CHICAGO – This time, even Emilio was there. The cast of the seminal teen movie The Breakfast Club had a reunion for the ages, enjoying a posh lunch and trading barbs at one another all over again.

Emilio Estevez joined former cast members Anthony Michael Hall, Judd Nelson, Molly Ringwald, and Ally Sheedy for a reunion meal at RPM Steak, an up-market steakhouse in River North. The actors were also in town for a panel chat at the Chicago Comic & Entertainment Expo.

They had nothing praise for one another in their respective movie careers but then reverted to character when asked about the the 1985 movie that brought them all together. “We’re all still pretty bizarre,” Estevez said, echoing one of the film’s most famous lines, uttered by his character, Andrew Clark. “And we’ve learned how to hide it really, really well.”

The Breakfast Club, directed by the late John Hughes, followed a group of five students at an Illinois high school who report for an all-day detention.
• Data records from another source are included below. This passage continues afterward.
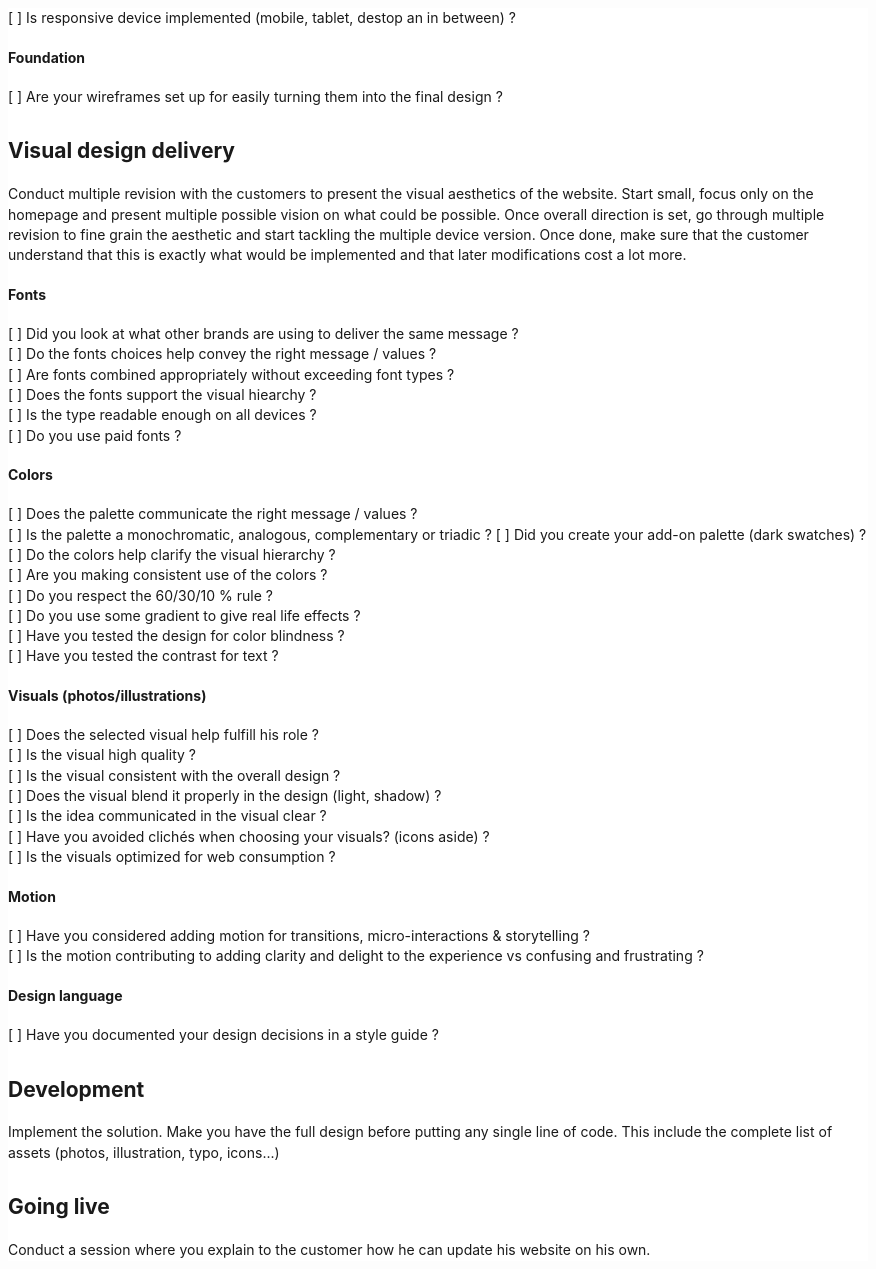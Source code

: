 [ ] Is responsive device implemented (mobile, tablet, destop an in between) ?    
#### Foundation
[ ] Are your wireframes set up for easily turning them into the final design ?   

## Visual design delivery 
Conduct multiple revision with the customers to present the visual aesthetics of the website. Start small, focus only on the homepage and present multiple possible vision on what could be possible. Once overall direction is set, go through multiple revision to fine grain the aesthetic and start tackling the multiple device version. Once done, make sure that the customer understand that this is exactly what would be implemented and that later modifications cost a lot more. 
#### Fonts
[ ] Did you look at what other brands are using to deliver the same message ?    
[ ] Do the fonts choices help convey the right message / values ?   
[ ] Are fonts combined appropriately without exceeding font types ?   
[ ] Does the fonts support the visual hiearchy ?    
[ ] Is the type readable enough on all devices ?  
[ ] Do you use paid fonts ?     
#### Colors 
[ ] Does the palette communicate the right message / values ?   
[ ] Is the palette a monochromatic, analogous, complementary or triadic ? 
[ ] Did you create your add-on palette (dark swatches) ?   
[ ] Do the colors help clarify the visual hierarchy ?   
[ ] Are you making consistent use of the colors ?   
[ ] Do you respect the 60/30/10 % rule ?     
[ ] Do you use some gradient to give real life effects ?   
[ ] Have you tested the design for color blindness ?   
[ ] Have you tested the contrast for text ?    
#### Visuals (photos/illustrations)
[ ] Does the selected visual help fulfill his role ?   
[ ] Is the visual high quality ?   
[ ] Is the visual consistent with the overall design ?   
[ ] Does the visual blend it properly in the design (light, shadow) ?   
[ ] Is the idea communicated in the visual clear ?   
[ ] Have you avoided clichés when choosing your visuals? (icons aside) ?   
[ ] Is the visuals optimized for web consumption ?   
#### Motion
[ ] Have you considered adding motion for transitions, micro-interactions & storytelling ?   
[ ] Is the motion contributing to adding clarity and delight to the experience vs confusing and frustrating ?   
#### Design language 
[ ] Have you documented your design decisions in a style guide ?   


## Development 
Implement the solution. Make you have the full design before putting any single line of code. This include the complete list of assets (photos, illustration, typo, icons...)

## Going live 
Conduct a session where you explain to the customer how he can update his website on his own.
During that day, they bond with one another and call themselves the Breakfast Club. The film cost just $1 million and has grossed $51.5 million. It is often on lists of the best films of the 1980s and best teen films of all time. All of the stars went on to bigger and better things.
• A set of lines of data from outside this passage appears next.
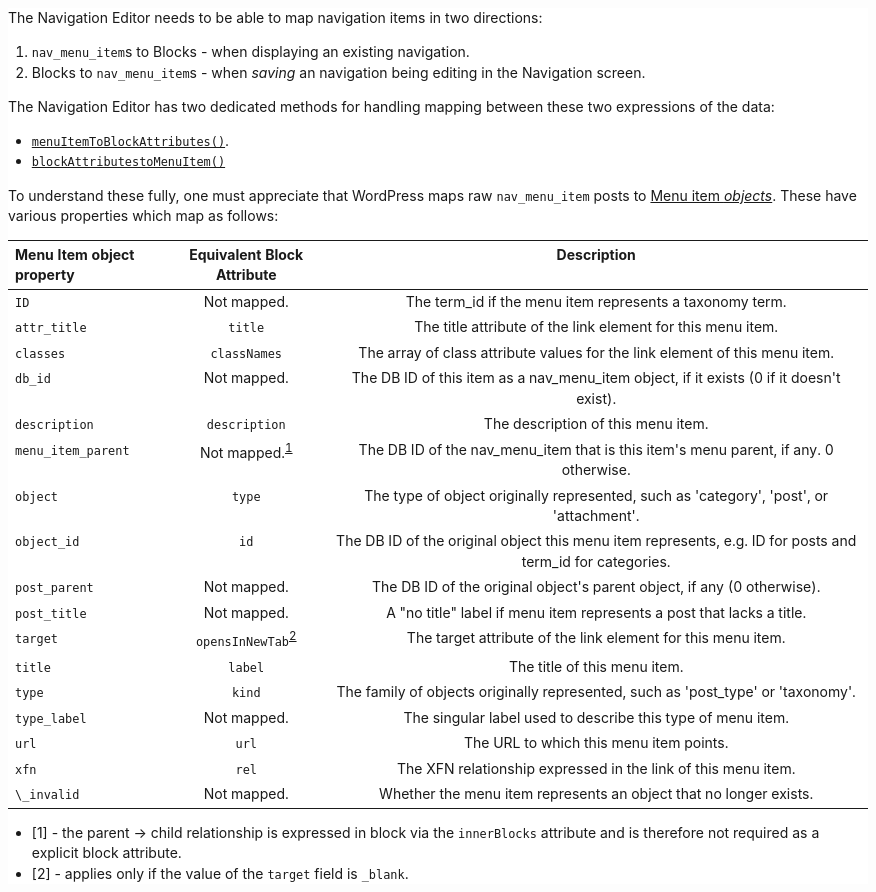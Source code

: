 The Navigation Editor needs to be able to map navigation items in two directions:

1. `nav_menu_item`s to Blocks - when displaying an existing navigation.
2. Blocks to `nav_menu_item`s - when _saving_ an navigation being editing in the Navigation screen.

The Navigation Editor has two dedicated methods for handling mapping between these two expressions of the data:

-   [`menuItemToBlockAttributes()`](https://github.com/WordPress/gutenberg/blob/7fcd57c9a62c232899e287f6d96416477d810d5e/packages/edit-navigation/src/store/utils.js#L261-L313).
-   [`blockAttributestoMenuItem()`](https://github.com/WordPress/gutenberg/blob/7fcd57c9a62c232899e287f6d96416477d810d5e/packages/edit-navigation/src/store/utils.js#L184-L253)

To understand these fully, one must appreciate that WordPress maps raw `nav_menu_item` posts to [Menu item _objects_](https://core.trac.wordpress.org/browser/tags/5.7.1/src/wp-includes/nav-menu.php#L786). These have various properties which map as follows:

| Menu Item object property |               Equivalent Block Attribute               |                                                Description                                                |
| :------------------------ | :----------------------------------------------------: | :-------------------------------------------------------------------------------------------------------: |
| `ID`                      |                      Not mapped.                       |                         The term_id if the menu item represents a taxonomy term.                          |
| `attr_title`              |                        `title`                         |                        The title attribute of the link element for this menu item.                        |
| `classes`                 |                      `classNames`                      |                The array of class attribute values for the link element of this menu item.                |
| `db_id`                   |                      Not mapped.                       |          The DB ID of this item as a nav_menu_item object, if it exists (0 if it doesn't exist).          |
| `description`             |                     `description`                      |                                    The description of this menu item.                                     |
| `menu_item_parent`        | Not mapped.<sup>[1](#menu_item_menu_item_parent)</sup> |           The DB ID of the nav_menu_item that is this item's menu parent, if any. 0 otherwise.            |
| `object`                  |                         `type`                         |          The type of object originally represented, such as 'category', 'post', or 'attachment'.          |
| `object_id`               |                          `id`                          | The DB ID of the original object this menu item represents, e.g. ID for posts and term_id for categories. |
| `post_parent`             |                      Not mapped.                       |                  The DB ID of the original object's parent object, if any (0 otherwise).                  |
| `post_title`              |                      Not mapped.                       |                   A "no title" label if menu item represents a post that lacks a title.                   |
| `target`                  |    `opensInNewTab`<sup>[2](#menu_item_target)</sup>    |                       The target attribute of the link element for this menu item.                        |
| `title`                   |                        `label`                         |                                       The title of this menu item.                                        |
| `type`                    |                         `kind`                         |             The family of objects originally represented, such as 'post_type' or 'taxonomy'.              |
| `type_label`              |                      Not mapped.                       |                        The singular label used to describe this type of menu item.                        |
| `url`                     |                         `url`                          |                                  The URL to which this menu item points.                                  |
| `xfn`                     |                         `rel`                          |                       The XFN relationship expressed in the link of this menu item.                       |
| `\_invalid`               |                      Not mapped.                       |                     Whether the menu item represents an object that no longer exists.                     |

-   [<a name="menu_item_menu_item_parent">1</a>] - the parent -> child relationship is expressed in block via the `innerBlocks` attribute and is therefore not required as a explicit block attribute.
-   [<a name="menu_item_target">2</a>] - applies only if the value of the `target` field is `_blank`.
Asked why they weren’t having breakfast together, Hall quipped, “We’ve already done that. Haven’t you seen the movie? We’re moving on. This time, it’s the lunch club.” To prove his point, Hall stopped talking long enough to take a huge bite of his club sandwich.
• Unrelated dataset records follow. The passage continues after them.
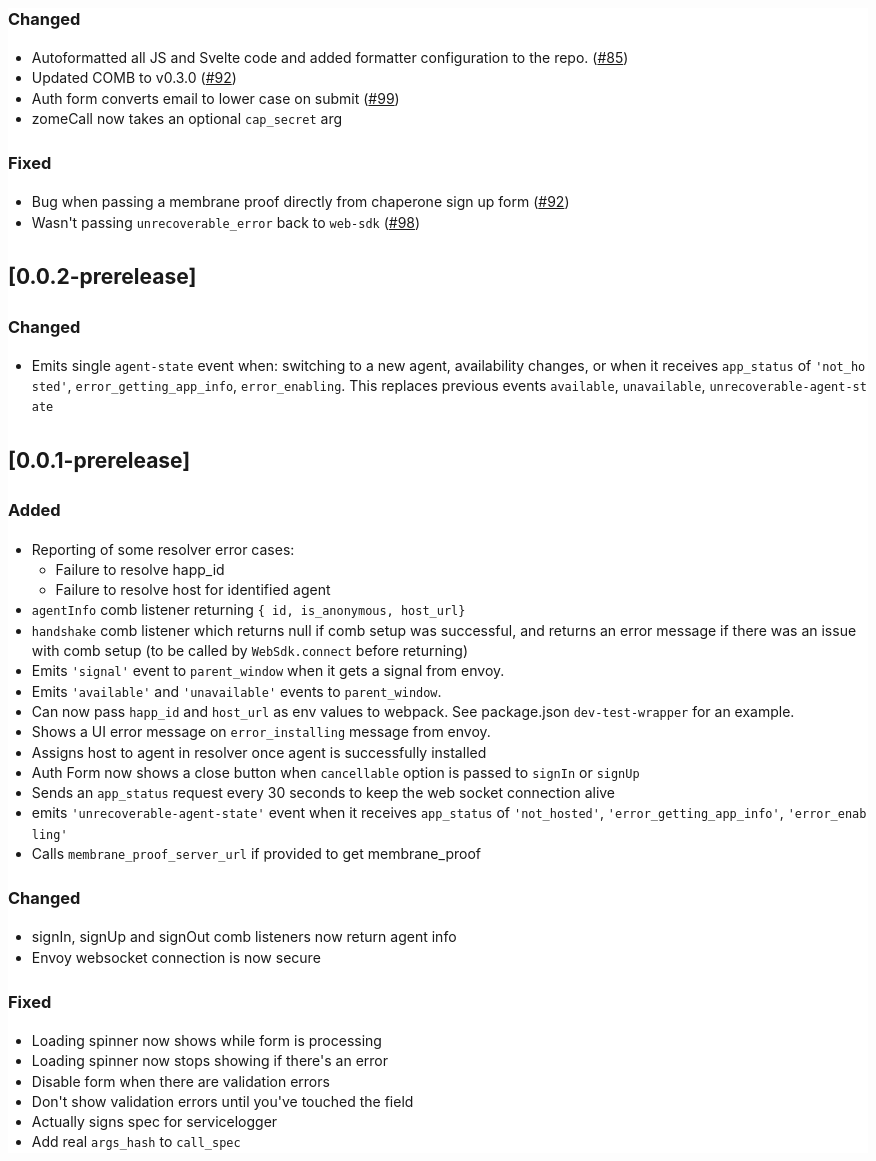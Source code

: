 ### Changed
- Autoformatted all JS and Svelte code and added formatter configuration to the repo. ([#85](https://github.com/Holo-Host/envoy-chaperone/pull/85))
- Updated COMB to v0.3.0 ([#92](https://github.com/Holo-Host/envoy-chaperone/pull/92))
- Auth form converts email to lower case on submit ([#99](https://github.com/Holo-Host/envoy-chaperone/pull/99))
- zomeCall now takes an optional `cap_secret` arg

### Fixed
- Bug when passing a membrane proof directly from chaperone sign up form ([#92](https://github.com/Holo-Host/envoy-chaperone/pull/92))
- Wasn't passing `unrecoverable_error` back to `web-sdk` ([#98](https://github.com/Holo-Host/envoy-chaperone/pull/98))

## [0.0.2-prerelease]

### Changed
- Emits single `agent-state` event when: switching to a new agent, availability changes, or when it receives `app_status` of `'not_hosted'`, `error_getting_app_info`, `error_enabling`. This replaces previous events `available`, `unavailable`, `unrecoverable-agent-state`

## [0.0.1-prerelease]

### Added
- Reporting of some resolver error cases:
  - Failure to resolve happ_id
  - Failure to resolve host for identified agent
- `agentInfo` comb listener returning `{ id, is_anonymous, host_url}`
- `handshake` comb listener which returns null if comb setup was successful, and returns an error message if there was an issue with comb setup (to be called by `WebSdk.connect` before returning)
- Emits `'signal'` event to `parent_window` when it gets a signal from envoy.
- Emits `'available'` and `'unavailable'` events to `parent_window`.
- Can now pass `happ_id` and `host_url` as env values to webpack. See package.json `dev-test-wrapper` for an example.
- Shows a UI error message on `error_installing` message from envoy.
- Assigns host to agent in resolver once agent is successfully installed
- Auth Form now shows a close button when `cancellable` option is passed to `signIn` or `signUp`
- Sends an `app_status` request every 30 seconds to keep the web socket connection alive
- emits `'unrecoverable-agent-state'` event when it receives `app_status` of `'not_hosted'`, `'error_getting_app_info'`, `'error_enabling'`
- Calls `membrane_proof_server_url` if provided to get membrane_proof

### Changed
- signIn, signUp and signOut comb listeners now return agent info
- Envoy websocket connection is now secure

### Fixed
- Loading spinner now shows while form is processing
- Loading spinner now stops showing if there's an error
- Disable form when there are validation errors
- Don't show validation errors until you've touched the field
- Actually signs spec for servicelogger
- Add real `args_hash` to `call_spec`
The Chicago reunion was significant because it marked the first time that Estevez had joined in; because of family concerns, he had been absent from the 30-year reunion, in 2015, when a digitally remastered film accompanied that temporal landmark.  He promised to make it to the 50-year reunion, already being planned for 2035. “I’ll get us a prime dinner spot, to be sure,” Estevez said. “I’m already working on it.”

Whether the Brat Pack five get together for Dessert Club in 2045 remains to be seen.